Stored data:
────────────────────────────────────────

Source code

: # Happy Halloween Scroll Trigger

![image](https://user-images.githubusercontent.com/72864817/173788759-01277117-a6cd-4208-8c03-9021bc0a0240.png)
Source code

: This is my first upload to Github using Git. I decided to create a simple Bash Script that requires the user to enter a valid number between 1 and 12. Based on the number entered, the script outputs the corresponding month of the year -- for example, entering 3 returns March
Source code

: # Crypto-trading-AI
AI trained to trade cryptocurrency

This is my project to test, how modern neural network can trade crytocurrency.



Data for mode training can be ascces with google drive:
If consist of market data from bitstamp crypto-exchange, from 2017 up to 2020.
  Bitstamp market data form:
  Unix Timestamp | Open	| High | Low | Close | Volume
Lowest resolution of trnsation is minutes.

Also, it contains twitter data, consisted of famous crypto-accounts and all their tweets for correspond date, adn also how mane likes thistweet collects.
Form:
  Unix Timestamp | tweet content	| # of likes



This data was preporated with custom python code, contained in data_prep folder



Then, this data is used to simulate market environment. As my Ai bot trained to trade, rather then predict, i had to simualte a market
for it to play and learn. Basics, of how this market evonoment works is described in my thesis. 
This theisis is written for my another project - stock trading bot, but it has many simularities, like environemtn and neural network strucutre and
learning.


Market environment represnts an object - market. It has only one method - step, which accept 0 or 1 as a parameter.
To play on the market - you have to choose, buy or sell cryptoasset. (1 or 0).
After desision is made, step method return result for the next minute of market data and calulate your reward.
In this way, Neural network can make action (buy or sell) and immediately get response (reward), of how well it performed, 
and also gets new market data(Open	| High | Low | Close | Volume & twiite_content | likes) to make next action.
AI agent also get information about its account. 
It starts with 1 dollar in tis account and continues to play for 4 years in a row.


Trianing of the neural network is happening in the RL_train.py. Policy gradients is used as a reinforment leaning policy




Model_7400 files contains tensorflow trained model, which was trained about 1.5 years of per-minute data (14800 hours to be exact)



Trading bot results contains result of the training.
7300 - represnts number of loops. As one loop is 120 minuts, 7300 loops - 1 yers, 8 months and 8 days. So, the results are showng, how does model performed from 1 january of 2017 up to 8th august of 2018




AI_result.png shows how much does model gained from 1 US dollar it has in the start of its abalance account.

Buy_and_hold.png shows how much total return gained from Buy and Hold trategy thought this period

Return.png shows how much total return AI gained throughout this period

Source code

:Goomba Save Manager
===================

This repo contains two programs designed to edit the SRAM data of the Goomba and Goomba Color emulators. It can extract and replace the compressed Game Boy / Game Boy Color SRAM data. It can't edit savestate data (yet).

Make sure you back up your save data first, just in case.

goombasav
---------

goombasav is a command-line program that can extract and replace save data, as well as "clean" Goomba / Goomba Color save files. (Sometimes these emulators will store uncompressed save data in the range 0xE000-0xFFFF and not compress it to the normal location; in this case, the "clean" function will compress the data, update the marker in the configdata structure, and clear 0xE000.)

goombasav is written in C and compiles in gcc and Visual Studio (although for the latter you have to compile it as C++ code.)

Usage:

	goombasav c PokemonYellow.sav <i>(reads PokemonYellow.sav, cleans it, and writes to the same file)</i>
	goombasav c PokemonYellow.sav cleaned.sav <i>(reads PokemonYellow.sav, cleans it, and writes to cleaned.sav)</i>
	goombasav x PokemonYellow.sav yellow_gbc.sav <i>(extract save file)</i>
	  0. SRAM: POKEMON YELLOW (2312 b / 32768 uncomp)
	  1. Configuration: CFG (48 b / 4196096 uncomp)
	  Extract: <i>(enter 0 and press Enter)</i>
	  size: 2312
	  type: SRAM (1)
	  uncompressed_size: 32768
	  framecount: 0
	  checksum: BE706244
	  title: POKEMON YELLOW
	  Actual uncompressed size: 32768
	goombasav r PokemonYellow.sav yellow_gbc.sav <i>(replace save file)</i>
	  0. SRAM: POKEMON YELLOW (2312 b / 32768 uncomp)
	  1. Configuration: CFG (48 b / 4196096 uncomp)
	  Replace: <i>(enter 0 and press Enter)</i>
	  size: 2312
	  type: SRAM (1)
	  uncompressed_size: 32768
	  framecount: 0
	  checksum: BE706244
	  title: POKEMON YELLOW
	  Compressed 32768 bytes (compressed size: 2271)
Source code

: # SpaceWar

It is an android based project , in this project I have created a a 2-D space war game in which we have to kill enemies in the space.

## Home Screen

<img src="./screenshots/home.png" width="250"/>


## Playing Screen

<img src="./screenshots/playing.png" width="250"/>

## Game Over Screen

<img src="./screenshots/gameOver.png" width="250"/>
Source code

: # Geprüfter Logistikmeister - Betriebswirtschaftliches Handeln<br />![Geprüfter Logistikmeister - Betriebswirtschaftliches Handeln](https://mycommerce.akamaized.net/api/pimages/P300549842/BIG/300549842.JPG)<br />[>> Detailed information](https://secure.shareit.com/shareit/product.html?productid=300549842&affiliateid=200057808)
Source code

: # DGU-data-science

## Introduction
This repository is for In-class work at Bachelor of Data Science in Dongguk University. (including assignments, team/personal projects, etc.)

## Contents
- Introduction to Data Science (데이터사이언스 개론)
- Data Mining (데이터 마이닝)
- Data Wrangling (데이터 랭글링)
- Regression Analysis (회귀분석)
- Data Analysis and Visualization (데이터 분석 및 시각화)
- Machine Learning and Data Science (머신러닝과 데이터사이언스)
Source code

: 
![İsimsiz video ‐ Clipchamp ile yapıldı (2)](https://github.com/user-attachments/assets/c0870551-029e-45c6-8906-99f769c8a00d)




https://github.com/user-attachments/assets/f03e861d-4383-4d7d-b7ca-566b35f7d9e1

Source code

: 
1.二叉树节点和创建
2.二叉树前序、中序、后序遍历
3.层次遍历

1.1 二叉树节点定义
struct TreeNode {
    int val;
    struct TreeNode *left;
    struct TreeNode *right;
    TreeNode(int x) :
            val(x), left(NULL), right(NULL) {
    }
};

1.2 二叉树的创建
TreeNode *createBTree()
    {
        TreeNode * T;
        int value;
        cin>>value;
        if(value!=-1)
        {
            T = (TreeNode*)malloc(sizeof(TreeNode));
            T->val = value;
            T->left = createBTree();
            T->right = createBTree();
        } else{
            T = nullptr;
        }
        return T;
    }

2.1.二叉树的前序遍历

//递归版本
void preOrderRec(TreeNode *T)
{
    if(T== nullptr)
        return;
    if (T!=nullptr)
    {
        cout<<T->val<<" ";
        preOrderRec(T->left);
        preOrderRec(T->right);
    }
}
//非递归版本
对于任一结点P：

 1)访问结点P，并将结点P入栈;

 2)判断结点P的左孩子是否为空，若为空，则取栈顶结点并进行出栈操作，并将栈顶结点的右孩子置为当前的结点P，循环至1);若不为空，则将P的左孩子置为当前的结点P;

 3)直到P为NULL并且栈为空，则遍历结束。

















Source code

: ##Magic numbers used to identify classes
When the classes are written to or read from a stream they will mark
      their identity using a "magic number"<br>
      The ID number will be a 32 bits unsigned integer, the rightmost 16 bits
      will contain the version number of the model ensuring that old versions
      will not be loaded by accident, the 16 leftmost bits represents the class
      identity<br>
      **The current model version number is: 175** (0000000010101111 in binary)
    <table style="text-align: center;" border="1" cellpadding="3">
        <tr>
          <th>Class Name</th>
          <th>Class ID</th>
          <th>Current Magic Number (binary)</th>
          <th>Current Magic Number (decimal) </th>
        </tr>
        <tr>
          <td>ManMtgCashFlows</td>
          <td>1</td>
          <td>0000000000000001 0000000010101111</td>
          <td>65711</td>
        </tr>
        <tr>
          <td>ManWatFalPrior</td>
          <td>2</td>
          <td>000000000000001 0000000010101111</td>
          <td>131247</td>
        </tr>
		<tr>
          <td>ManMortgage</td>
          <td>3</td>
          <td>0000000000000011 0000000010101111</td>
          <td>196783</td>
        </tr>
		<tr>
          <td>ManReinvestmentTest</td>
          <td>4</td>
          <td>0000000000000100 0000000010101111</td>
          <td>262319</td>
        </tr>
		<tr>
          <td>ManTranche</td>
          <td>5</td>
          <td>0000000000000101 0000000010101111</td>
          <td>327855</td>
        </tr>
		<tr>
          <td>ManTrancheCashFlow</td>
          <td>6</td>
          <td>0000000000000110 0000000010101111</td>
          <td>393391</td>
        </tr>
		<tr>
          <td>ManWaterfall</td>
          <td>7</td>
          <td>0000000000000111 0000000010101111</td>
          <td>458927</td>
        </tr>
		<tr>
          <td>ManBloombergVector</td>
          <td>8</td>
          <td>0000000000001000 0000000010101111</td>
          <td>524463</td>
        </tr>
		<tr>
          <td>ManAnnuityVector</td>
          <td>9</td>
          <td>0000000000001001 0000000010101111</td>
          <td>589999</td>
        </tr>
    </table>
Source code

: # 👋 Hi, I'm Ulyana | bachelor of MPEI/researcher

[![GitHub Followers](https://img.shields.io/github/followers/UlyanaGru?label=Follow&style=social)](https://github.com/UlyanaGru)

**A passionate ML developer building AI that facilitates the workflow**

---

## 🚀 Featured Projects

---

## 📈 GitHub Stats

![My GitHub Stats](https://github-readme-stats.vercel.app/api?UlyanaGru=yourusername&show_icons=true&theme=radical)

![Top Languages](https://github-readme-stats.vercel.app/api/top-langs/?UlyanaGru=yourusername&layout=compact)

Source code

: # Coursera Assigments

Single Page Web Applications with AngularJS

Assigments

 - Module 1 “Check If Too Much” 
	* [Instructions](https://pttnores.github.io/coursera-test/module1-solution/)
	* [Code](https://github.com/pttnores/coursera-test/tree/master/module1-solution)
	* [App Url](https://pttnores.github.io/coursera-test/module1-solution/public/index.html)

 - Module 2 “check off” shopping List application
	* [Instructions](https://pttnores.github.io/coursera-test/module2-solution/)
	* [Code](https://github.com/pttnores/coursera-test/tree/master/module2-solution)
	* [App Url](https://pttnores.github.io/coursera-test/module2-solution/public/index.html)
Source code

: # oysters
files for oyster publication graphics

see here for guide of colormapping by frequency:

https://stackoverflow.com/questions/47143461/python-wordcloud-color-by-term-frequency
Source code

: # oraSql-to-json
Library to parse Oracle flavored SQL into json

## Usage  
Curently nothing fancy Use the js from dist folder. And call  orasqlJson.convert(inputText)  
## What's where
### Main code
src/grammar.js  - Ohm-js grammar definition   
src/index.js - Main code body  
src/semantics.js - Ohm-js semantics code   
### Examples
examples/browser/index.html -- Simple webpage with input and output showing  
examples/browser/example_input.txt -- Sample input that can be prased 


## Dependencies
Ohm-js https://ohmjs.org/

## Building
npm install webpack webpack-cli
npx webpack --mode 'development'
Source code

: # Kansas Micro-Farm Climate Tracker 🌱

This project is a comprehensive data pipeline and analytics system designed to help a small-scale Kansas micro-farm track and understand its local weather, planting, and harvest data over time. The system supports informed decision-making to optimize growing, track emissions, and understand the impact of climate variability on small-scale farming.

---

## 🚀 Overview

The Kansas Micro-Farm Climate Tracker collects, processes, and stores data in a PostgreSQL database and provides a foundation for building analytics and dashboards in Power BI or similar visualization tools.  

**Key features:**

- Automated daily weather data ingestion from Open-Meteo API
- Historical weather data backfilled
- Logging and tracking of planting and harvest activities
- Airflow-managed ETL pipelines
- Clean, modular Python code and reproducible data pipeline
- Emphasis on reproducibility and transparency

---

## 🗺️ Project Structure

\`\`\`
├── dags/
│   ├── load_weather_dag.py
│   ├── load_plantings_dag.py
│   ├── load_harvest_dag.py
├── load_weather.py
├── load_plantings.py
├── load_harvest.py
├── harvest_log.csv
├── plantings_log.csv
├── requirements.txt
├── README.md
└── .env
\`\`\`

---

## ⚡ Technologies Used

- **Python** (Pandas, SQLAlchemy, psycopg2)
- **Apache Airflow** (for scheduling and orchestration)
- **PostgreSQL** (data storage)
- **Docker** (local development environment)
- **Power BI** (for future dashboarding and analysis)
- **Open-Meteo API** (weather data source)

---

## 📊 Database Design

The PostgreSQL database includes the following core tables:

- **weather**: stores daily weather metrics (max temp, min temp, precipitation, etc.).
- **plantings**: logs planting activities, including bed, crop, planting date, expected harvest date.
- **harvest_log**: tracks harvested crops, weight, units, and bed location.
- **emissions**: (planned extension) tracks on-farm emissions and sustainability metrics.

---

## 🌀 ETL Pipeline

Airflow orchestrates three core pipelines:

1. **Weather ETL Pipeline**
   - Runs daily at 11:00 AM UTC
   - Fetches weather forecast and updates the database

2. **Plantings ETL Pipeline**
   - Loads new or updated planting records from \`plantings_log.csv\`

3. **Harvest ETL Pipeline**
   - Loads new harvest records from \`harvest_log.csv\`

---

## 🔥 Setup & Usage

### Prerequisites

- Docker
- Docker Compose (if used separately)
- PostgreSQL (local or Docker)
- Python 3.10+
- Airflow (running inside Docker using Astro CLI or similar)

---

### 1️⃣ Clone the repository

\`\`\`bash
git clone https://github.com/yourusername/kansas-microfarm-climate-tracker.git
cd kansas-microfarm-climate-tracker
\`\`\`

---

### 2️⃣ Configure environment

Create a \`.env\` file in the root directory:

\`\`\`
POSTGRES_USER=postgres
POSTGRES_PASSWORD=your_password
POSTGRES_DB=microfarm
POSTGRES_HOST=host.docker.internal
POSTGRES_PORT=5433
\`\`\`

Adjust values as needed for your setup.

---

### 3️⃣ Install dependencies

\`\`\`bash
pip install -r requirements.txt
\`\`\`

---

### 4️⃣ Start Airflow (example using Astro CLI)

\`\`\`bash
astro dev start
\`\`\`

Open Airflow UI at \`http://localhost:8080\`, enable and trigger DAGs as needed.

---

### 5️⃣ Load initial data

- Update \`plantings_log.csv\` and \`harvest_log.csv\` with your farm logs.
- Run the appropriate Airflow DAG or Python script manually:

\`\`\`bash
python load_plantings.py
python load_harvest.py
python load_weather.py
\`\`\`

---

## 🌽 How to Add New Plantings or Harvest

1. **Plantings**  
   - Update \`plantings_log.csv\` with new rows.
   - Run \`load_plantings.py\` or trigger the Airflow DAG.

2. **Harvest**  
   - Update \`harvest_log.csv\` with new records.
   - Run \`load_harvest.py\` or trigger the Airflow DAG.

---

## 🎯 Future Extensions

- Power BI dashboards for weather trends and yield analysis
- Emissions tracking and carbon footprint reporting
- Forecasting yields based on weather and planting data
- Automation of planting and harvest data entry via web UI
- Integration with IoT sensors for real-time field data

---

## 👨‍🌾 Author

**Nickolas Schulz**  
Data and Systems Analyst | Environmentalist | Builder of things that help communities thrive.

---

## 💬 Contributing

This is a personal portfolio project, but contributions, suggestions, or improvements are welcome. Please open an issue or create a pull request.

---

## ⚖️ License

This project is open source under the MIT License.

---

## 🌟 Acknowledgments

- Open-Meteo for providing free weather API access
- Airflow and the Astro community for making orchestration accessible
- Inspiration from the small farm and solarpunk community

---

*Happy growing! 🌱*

────────────────────────────────────────

Directions for this task: Reproduce the entries above exactly, starting at their first line and finishing with the line that contains "Then, this data".

Result:
Source code

: # Happy Halloween Scroll Trigger

![image](https://user-images.githubusercontent.com/72864817/173788759-01277117-a6cd-4208-8c03-9021bc0a0240.png)
Source code

: This is my first upload to Github using Git. I decided to create a simple Bash Script that requires the user to enter a valid number between 1 and 12. Based on the number entered, the script outputs the corresponding month of the year -- for example, entering 3 returns March
Source code

: # Crypto-trading-AI
AI trained to trade cryptocurrency

This is my project to test, how modern neural network can trade crytocurrency.



Data for mode training can be ascces with google drive:
If consist of market data from bitstamp crypto-exchange, from 2017 up to 2020.
  Bitstamp market data form:
  Unix Timestamp | Open	| High | Low | Close | Volume
Lowest resolution of trnsation is minutes.

Also, it contains twitter data, consisted of famous crypto-accounts and all their tweets for correspond date, adn also how mane likes thistweet collects.
Form:
  Unix Timestamp | tweet content	| # of likes



This data was preporated with custom python code, contained in data_prep folder



Then, this data is used to simulate market environment. As my Ai bot trained to trade, rather then predict, i had to simualte a market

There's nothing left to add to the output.